The latest Oxford history captures the spirit of 17 years that forever

FREEDOM FROM FEAR: THE AMERICAN PEOPLE IN DEPRESSION AND WAR 1929-1945 By David M. Kennedy Oxford University Press 936 pp., $39.95

A news commentator, talking about Slobodan Milosevic, said that the frequent comparisons of him to Adolf Hitler might be missing the audience, since only 2 out of 10 Americans today were alive when Hitler was menacing Europe.

For those two, whose childhood was spent in the shadow of the Great Depression and the trauma of World War II, reading David Kennedy's tome, the latest book to appear in the 11-volume Oxford history of the United States, is to relive their youth. And for the other eight, no other book so vividly captures the spirit of those 17 years that forever changed America.

The dominant character of this epic is, of course, Franklin Delano Roosevelt. Kennedy's is an admiring but still critical view of FDR's sometimes enigmatic personality. As the only president I had known almost until I had graduated from high school, it still remains difficult to imagine what those years would have been like without the voice of FDR.

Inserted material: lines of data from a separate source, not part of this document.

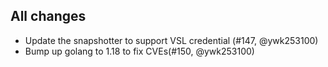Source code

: ## All changes

- Update the snapshotter to support VSL credential (#147, @ywk253100)
- Bump up golang to 1.18 to fix CVEs(#150, @ywk253100)

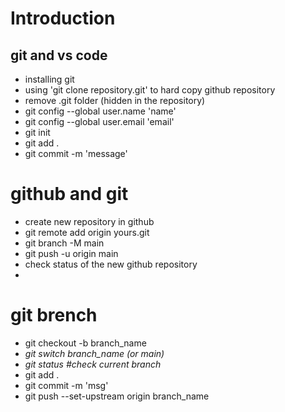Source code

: # Introduction

## git and vs code
- installing git
- using 'git clone repository.git' to hard copy github repository
- remove .git folder (hidden in the repository)
- git config --global user.name 'name'
- git config --global user.email 'email'
- git init
- git add .
- git commit -m 'message'

# github and git
- create new repository in github
- git remote add origin yours.git
- git branch -M main
- git push -u origin main
- check status of the new github repository
- 

# git brench
- git checkout -b branch_name
- *git switch branch_name (or main)*
- *git status #check current branch*
- git add .
- git commit -m 'msg'
- git push --set-upstream origin branch_name



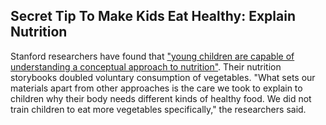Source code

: 
## Secret Tip To Make Kids Eat Healthy: Explain Nutrition

Stanford researchers have found that ["young children are capable of understanding a conceptual approach to nutrition"](http://news.stanford.edu/news/2013/july/kids-healthy-eating-070313.html "Kids eat more vegetables after nutrition lessons, Stanford study finds"). Their nutrition storybooks doubled voluntary consumption of vegetables.  "What sets our materials apart from other approaches is the care we took to explain to children why their body needs different kinds of healthy food. We did not train children to eat more vegetables specifically," the researchers said.



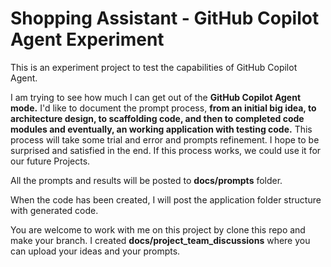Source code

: # Shopping Assistant - GitHub Copilot Agent Experiment
This is an experiment project to test the capabilities of GitHub Copilot Agent.

I am trying to see how much I can get out of the **GitHub Copilot Agent mode.** I'd like to document the prompt process, **from an initial big idea, to architecture design, to scaffolding code, and then to completed code modules and eventually, an working application with testing code.** This process will take some trial and error and prompts refinement. I hope to be surprised and satisfied in the end. If this process works, we could use it for our future Projects. 

All the prompts and results will be posted to **docs/prompts** folder. 

When the code has been created, I will post the application folder structure with generated code. 

You are welcome to work with me on this project by clone this repo and make your branch. I created **docs/project_team_discussions** where you can upload your ideas and your prompts. 

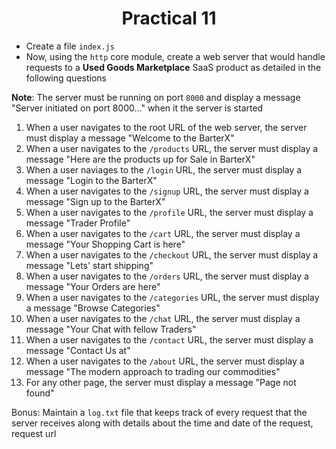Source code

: <h1 align = "center">Practical 11</h1>

- Create a file `index.js` 
- Now, using the `http` core module, create a web server that would handle requests to a **Used Goods Marketplace** SaaS product as detailed in the following questions

**Note**: The server must be running on port `8000` and display a message "Server initiated on port 8000..." when it the server is started


1. When a user navigates to the root URL of the web server, the server must display a message "Welcome to the BarterX"
2. When a user navigates to the `/products` URL, the server must display a message "Here are the products up for Sale in BarterX"
3. When a user naviages to the `/login` URL, the server must display a message "Login to the BarterX"
4. When a user navigates to the `/signup` URL, the server must display a message "Sign up to the BarterX"
5. When a user navigates to the `/profile` URL, the server must display a message "Trader Profile"
6. When a user navigates to the `/cart` URL, the server must display a message "Your Shopping Cart is here"
7. When a user navigates to the `/checkout` URL, the server must display a message "Lets' start shipping"
8. When a user navigates to the `/orders` URL, the server must display a message "Your Orders are here"
9. When a user navigates to the `/categories` URL, the server must display a message "Browse Categories"
10. When a user navigates to the `/chat` URL, the server must display a message "Your Chat with fellow Traders"
11. When a user navigates to the `/contact` URL, the server must display a message "Contact Us at"
12. When a user navigates to the `/about` URL, the server must display a message "The modern approach to trading our commodities"
13. For any other page, the server must display a message "Page not found"

Bonus: Maintain a `log.txt` file that keeps track of every request that the server receives along with details about the time and date of the request, request url
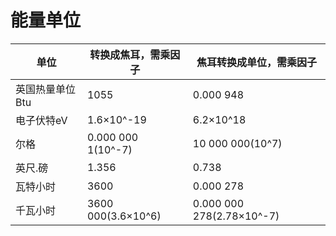 # 能量单位

| 单位            | 转换成焦耳，需乘因子 | 焦耳转换成单位，需乘因子  |
|-----------------|----------------------|---------------------------|
| 英国热量单位Btu | 1055                 | 0.000 948                 |
| 电子伏特eV      | 1.6×10^-19           | 6.2×10^18                 |
| 尔格            | 0.000 000 1(10^-7)   | 10 000 000(10^7)          |
| 英尺.磅         | 1.356                | 0.738                     |
| 瓦特小时        | 3600                 | 0.000 278                 |
| 千瓦小时        | 3600 000(3.6×10^6)   | 0.000 000 278(2.78×10^-7) |

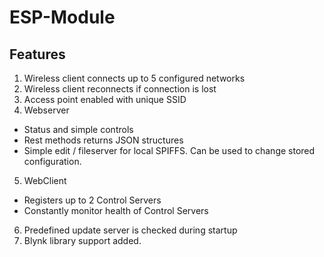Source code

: # ESP-Module #


## Features ##
1. Wireless client connects up to 5 configured networks
2. Wireless client reconnects if connection is lost
3. Access point enabled with unique SSID
4. Webserver
  - Status and simple controls
  - Rest methods returns JSON structures  
  - Simple edit / fileserver for local SPIFFS. Can be used to change stored configuration.
5. WebClient
  - Registers up to 2 Control Servers
  - Constantly monitor health of Control Servers
6. Predefined update server is checked during startup
7. Blynk library support added.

Kennedy has performed an amazing feat in fitting so many varied themes into a single book, albeit a hefty one. The story is replete with cameo histories of the leading figures of the era.

He also steps aside to give us a view of average Americans and how they were living at various periods, beginning with the pre-Depression 1920s. And he mentions many of the books that were informing the public debate. But the main text is given to the social, political, and economic changes wrought by the Depression and the New Deal, and then to the events on both fronts during World War II.

Kennedy accepts the general view that it was not the stock- market crash that caused the Depression. But it may not be as well known that Hoover and FDR basically disagreed on the actual causes of the Depression. It was this disagreement over causes that accounted for much that was different in the approaches the two men took to the crisis. Hoover blamed the generally bad resolution of international issues in the aftermath of World War I. Kennedy portrays Hoover as highly intelligent and well-informed regarding the structure of the American economy, although certainly not an adroit political figure.

FDR, on the other hand, bought into the domestic explanation and at first ignored international events in trying to bring about recovery.

Most of the lasting legacy of the New Deal was put into place during FDR's first three years in office: Social Security and unemployment insurance, the National Labor Relations Board, the Federal Housing Administration, insurance of bank deposits, the Securities and Exchange Commission. These laws brought the government into Americans' lives in a way that was previously unheard of, and provided a new measure of stability to the social and economic structure.

"Before he had finished," writes Kennedy, "Franklin Roosevelt had changed the nation's political mind and its institutional structure to a degree that few leaders before him had dared to dream, let alone try, and that few leaders thereafter dared to challenge."

Kennedy reminds us of the political backdrop to the New Deal. FDR counted on the support of key progressive Republicans to pass some of his legislation; these same senators were largely isolationist, and this hemmed in his ability to prepare the nation for the war he saw coming.

He had to keep the Southern Democrats, still the backbone of the old Democratic Party, in the fold, too; this in turn limited his ability to progress very far on civil rights. And his need to pick up labor votes, as well as counter the demagogy of Huey Long and Father Coughlin, accounted for his increasingly anti-business rhetoric.

How much this rhetoric delayed a full recovery until after the war's start may not be measurable, but Kennedy admits FDR's attitude was due to "some mixture of principled conviction, personal pique, and political calculation."

Kennedy sums up FDR's domestic achievement: "He did mend the evils of the Depression by reasoned experiment within the framework of the existing social system. He did prevent a naked confrontation between orthodoxy and revolution."

The book's second half captures the tensions of the war years - the fight to help Britain while America was still officially neutral; the balancing act between the two wars the US had to fight; the tensions that existed in America's relations with the Soviets, as well as a reminder of the debt the West owed to the Soviets for keeping the Nazi armies tied up on the Eastern front.

At home, the US emerged as the only victor unscathed by war, newly confident, whether or not fully prepared to play the leadership role that history had now cast for it. These were indeed the defining years for the half century that has followed. Kennedy has done a superb job not only in retelling the main outlines of the story but in giving readers a sense of the breathless onrush of events that closed this short era.

*Richard A. Nenneman is a former editor in chief of the

Monitor and the author of "Persistent Pilgrim," a biography of Mary Baker Eddy.